A diamond is examined using a jewelers loupe

The Loupe

The loupe (pronounced “loop”) is a small, handle-less magnifying device. While the loupe is used in many fields, including watchmaking, photography, printing, dentistry, and life sciences, the instrument is most often identified with the jewelry, gemstone, and diamond industries.

 

There are three kinds of loupes: A simple lens, which provides the least amount of magnification; the Galilean system, which uses multiple lenses and offers higher magnification; and the prismatic loupe system, which gives the user the highest level of magnification by using lenses and prisms to focus and reflect light.

 

In the diamond trade, a loupe must be able to provide 10X magnification. The Gemological Institute of America (GIA) has determined 10X to be the standard for grading a diamond’s clarity, meaning that an inclusion or blemish must be visible under 10X magnification to affect the clarity grade of a stone.

 

The jewelers’ loupe is such an integral tool for the diamond industry that the term has been retained by new tools, including jewelers’ and diamond dealers’ website and smartphone applications.
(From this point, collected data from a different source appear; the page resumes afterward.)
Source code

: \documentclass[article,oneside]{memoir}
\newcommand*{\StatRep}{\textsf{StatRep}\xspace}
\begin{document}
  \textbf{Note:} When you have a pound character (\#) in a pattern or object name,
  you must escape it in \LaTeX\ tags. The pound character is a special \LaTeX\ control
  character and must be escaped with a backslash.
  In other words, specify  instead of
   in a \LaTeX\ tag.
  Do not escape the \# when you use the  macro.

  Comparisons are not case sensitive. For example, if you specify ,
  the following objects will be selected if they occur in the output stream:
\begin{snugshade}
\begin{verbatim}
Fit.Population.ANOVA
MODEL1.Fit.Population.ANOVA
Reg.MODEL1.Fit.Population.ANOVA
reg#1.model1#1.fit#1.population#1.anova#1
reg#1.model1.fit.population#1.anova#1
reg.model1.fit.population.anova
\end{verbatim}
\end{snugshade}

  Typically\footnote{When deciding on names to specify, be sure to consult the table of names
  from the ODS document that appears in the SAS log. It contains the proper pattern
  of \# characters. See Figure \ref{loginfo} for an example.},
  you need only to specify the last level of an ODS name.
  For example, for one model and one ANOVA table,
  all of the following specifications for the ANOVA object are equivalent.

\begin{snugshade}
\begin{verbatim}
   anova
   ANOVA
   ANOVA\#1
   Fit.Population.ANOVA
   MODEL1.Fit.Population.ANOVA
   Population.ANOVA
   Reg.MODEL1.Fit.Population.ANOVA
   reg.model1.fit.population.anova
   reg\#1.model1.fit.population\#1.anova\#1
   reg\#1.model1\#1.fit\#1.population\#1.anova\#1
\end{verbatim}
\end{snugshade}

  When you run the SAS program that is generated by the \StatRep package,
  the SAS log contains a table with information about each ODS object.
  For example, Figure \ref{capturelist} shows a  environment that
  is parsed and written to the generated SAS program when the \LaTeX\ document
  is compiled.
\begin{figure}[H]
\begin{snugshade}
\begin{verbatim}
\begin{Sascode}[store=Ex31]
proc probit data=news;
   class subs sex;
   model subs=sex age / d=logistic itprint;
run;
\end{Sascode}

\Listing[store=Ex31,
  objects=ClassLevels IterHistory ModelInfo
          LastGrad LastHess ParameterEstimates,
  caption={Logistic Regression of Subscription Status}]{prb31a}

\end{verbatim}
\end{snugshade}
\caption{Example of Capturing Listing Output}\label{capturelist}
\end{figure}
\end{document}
In 2009, the HRD Antwerp gemological lab launched a new website that featured a number of animated tools, including a “virtual loupe.”

 

Last year, online diamond retailer James Allen introduced a version of the virtual loupe for its iPhone and iPad apps that lets customers “zoom in” on diamonds in the company’s online catalog.

 

In 2008, the World Gemological Institute (WGI) introduced its World Loupe, which detects fluorescence in diamonds using a combination of white and UV light.